For the ResNet20 architecture, we utilize identical settings except that \(\gamma =1\) due to the smaller number of parameters (per layer) and we omit perturbations to the batchnorm layer parameters. Figure 3b reports test accuracy. Unlike for the fully connect architecture, SGD-DRM suffers nearly zero degradation of test accuracy as training progresses. It also achieves, and maintains, higher test accuracy than is achieved by SGD-ERM. Furthermore, Fig. 3d illustrates again the flatness of the landscape surrounding the SGD-SRM solution. While the diametrical risk is similar for both solutions, there is still a significant gap between the empirical risk of the SGD-ERM solution and points within its neighborhood. For SGD-DRM, this gap is much smaller, indicating a flatter landscape.

5.3 Discussion

While these experiments support the proposition that minimization of diametrical risk leads to good generalization and can be used to handle problems with large Lipschitz moduli, there is still much to be explored with DRM. In particular, SGD-DRM can be improved by considering different policies for choosing hyperparameters \(\gamma\), \(\lambda\), q, d, batch size, and p. The choice of diametrical risk radius \(\gamma\), for example, could be chosen adaptively at every iteration along with the step size \(\lambda\), mimicking adaptive SGD implementations such as Adam. Also, different choices of \(\gamma\) could be made for different groupings of parameters corresponding to the layers in a NN.

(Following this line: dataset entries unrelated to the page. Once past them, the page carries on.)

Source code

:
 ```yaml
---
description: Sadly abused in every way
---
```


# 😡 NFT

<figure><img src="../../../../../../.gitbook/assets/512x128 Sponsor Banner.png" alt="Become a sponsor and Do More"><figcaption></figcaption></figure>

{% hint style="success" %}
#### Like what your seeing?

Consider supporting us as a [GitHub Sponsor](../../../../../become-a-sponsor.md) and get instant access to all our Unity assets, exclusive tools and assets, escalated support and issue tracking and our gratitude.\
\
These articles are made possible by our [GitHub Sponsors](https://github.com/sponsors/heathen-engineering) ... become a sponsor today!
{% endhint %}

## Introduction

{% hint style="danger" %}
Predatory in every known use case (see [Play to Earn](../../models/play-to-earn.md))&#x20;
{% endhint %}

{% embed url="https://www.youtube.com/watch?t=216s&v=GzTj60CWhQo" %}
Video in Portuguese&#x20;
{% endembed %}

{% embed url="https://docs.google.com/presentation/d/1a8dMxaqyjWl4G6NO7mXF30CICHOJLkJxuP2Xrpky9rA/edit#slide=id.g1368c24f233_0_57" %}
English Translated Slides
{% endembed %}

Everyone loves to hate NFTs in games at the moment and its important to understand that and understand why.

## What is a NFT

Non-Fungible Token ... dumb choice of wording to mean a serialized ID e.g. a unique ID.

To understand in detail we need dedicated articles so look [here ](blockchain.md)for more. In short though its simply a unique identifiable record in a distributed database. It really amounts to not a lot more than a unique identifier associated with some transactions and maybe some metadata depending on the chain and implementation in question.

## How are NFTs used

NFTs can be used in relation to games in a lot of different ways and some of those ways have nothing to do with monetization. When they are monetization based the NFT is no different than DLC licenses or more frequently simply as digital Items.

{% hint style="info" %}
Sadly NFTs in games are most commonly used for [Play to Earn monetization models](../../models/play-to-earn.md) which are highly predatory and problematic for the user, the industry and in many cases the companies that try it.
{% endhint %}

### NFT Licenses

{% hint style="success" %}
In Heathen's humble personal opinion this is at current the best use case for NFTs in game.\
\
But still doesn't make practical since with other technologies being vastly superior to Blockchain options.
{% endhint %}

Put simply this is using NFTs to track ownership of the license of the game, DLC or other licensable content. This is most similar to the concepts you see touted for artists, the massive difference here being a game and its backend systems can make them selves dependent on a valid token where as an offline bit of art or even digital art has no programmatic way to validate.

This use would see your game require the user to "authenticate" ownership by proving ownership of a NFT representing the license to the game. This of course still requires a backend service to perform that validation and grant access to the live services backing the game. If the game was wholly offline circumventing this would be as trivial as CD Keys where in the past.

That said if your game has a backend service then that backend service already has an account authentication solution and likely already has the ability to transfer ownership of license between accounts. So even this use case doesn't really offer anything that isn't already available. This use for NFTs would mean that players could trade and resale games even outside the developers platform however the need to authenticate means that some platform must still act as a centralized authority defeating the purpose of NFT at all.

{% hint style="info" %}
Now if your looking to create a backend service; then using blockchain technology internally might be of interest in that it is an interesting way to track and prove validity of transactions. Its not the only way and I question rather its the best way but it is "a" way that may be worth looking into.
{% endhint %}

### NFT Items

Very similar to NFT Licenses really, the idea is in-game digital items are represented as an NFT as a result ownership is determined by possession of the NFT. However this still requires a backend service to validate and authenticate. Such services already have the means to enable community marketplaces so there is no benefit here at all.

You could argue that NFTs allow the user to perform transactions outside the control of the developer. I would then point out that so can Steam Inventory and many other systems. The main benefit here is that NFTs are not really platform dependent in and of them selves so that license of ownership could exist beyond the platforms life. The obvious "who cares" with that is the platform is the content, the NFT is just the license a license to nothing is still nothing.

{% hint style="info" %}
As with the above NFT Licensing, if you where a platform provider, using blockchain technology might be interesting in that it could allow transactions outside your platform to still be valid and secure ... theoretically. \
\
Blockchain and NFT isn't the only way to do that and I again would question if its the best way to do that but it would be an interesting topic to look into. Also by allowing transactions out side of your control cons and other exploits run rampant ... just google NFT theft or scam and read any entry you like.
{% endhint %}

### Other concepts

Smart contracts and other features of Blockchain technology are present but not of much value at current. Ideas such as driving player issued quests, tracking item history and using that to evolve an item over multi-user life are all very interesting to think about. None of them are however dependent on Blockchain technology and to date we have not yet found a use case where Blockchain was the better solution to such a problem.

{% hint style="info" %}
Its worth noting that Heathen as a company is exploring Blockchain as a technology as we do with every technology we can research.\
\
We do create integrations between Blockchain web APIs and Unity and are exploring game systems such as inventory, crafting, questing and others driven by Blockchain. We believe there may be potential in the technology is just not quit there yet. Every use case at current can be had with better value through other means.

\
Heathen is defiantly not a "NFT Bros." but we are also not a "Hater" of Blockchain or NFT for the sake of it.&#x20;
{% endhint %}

An additional algorithmic component that could be made more efficient is the estimation of the diametrical risk, which currently is a bottleneck. First, the sampling in Step 1 can be expensive, especially if done at every iteration or for large value of d. Second, if d and/or q is large, the memory requirements of storing U and V can be large. Third, the maximization in Steps 2 and 4 can also be expensive, particularly if the batch size is large and the loss is expensive to compute. Many of these issues, however, can be reduced with parallel implementation. For example, independent workers can each produce a single sample \(u_i\) and calculate the value of the objective function. Then, Step 2 can be performed by considering only the collection of d function values produced by the set of workers. We leave these tasks to future work, however, and use the presented results to encourage more work in this direction.